Entre Short cuts et La misère du monde (Carver et Bourdieu, deux idoles avouées de l’auteur), Olivier Adam chorégraphie un roman noir en forme de danse de groupe qui isole et lie les solos de 21 personnages autour d’Antoine qui ouvre et ferme le récit. "Inflammable" et plein de nuit, sanguin dépressif, c’est une figure virile familière des livres d’Olivier Adam, de ces hommes en qui souffrent encore le petit garçon blessé, l’adolescent dont il ne reste de la sève vitale qu’une colère chaotique, à la fois compagnon délaissé, père frustré, frère manquant, ami faillible : une famille d’hommes sur le banc de touche, mis hors jeu. Antoine, la trentaine passée, ancien mécanicien viré par son patron, quitté par la mère de son fils, contraint de repeindre des caravanes dans le camping du louche Perez, est en mauvaise posture. Alors que l’équipe de foot amateur locale s’apprête à jouer à Nantes la demi-finale de la Coupe de France, cet ancien espoir vient d’être privé de match pour avoir cassé le nez d’un adversaire. A son tour agressé, le voilà à l’hôpital, dans le coma, salement amoché. Par qui ? Pourquoi ? C’est l’un des fils possibles, celui du polar, même si ce qui occupe le romancier est, ici encore, de mettre dans la lumière, dans une double dimension psychologique et sociologique, ces relégués de la grande compétition, pour qui les choses sont "irrattrapables". Et quant à ceux qui semblent s’en être mieux tirés (Laure, l’interne de l’hôpital, Anouck, l’écrivaine retirée, Eric le coach, le vieux couple de retraités…), ils sont eux aussi lestés de peines sans remise, impossibles à mutualiser.

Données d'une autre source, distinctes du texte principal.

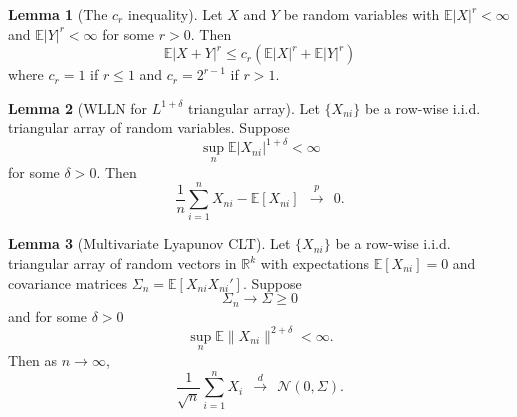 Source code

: \documentclass[11pt]{article}
\theoremstyle{definition}
\newtheorem{lemma}{Lemma}[section]
\newcommand{\R}{\ensuremath{\mathbb{R}}}
\newcommand{\Exp}{\ensuremath{\mathbb{E}}} %
\newcommand{\0}{\ensuremath{\mathbf{0}}}
\newcommand{\normal}{\ensuremath{\mathcal{N}}}
\begin{document}
\begin{bibunit}
\begin{lemma}[The $c_r$ inequality]
\label{lem:cr_ineq}
	Let $X$ and $Y$ be random variables with $\Exp|X|^r < \infty$ and $\Exp|Y|^r < \infty$ for some $r > 0$. Then 
	\[
		\Exp|X+Y|^r \leq c_r\left(\Exp|X|^r + \Exp|Y|^r\right)	
	\]  
	where $c_r = 1$ if $r \leq 1$ and $c_r = 2^{r-1}$ if $r > 1$.
\end{lemma}

\begin{lemma}[WLLN for $L^{1+\delta}$ triangular array]
\label{lem:wlln_array}
Let $\{X_{ni}\}$ be a row-wise i.i.d. triangular array of random variables. Suppose
\begin{equation}
\label{eq:wlln}
	\sup_{n}\Exp |X_{ni}|^{1+\delta} < \infty
\end{equation}
for some $\delta > 0$. 
Then 
\[
	\frac{1}{n}\sum_{i=1}^n X_{ni} - \Exp[X_{ni}] ~~\xrightarrow{p}~~ 0.
\]
\end{lemma}


\begin{lemma}[Multivariate Lyapunov CLT]
\label{lem:clt_array}
	Let $\{X_{ni}\}$ be a row-wise i.i.d. triangular array of random vectors in $\R^k$ with expectations $\Exp[X_{ni}] = 0$ and covariance matrices $\Sigma_{n} = \Exp[X_{ni}X_{ni}']$.  Suppose 
\begin{equation}
\label{eq:lyapunov_var}
	\Sigma_n \to \Sigma \geq 0
\end{equation}
and for some $\delta > 0$
\begin{equation}
\label{eq:lyapunov_moment}
	\sup_{n} \Exp\|X_{ni}\|^{2+\delta} < \infty.
\end{equation}
Then as $n\to \infty$,
\[
	\frac{1}{\sqrt{n}}\sum_{i=1}^n X_i ~~\xrightarrow{d}~~ \normal(0,\Sigma).
\]
\end{lemma}

\putbib
\end{bibunit}

%
\end{document}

Pour tresser ces liens sur fond de solitude, de défaites aussi sociales que sentimentales, Olivier Adam a fragmenté son récit, renouant en partie avec la forme de son premier, unique et mémorable recueil de nouvelles, Passer l’hiver. C’est écrit plus à l’os, plus compact, plus percutant. Et l’empathie inaltérée de l’écrivain pour ses personnages, qui explique la ferveur fidèle de ses nombreux lecteurs, devrait une nouvelle fois toucher au cœur. Véronique Rossignol
Peine perdue, Olivier Adam, Flammarion, 416 p., 21,50 euros, ISBN : 978-2-08-131421-4, parution le 20 août.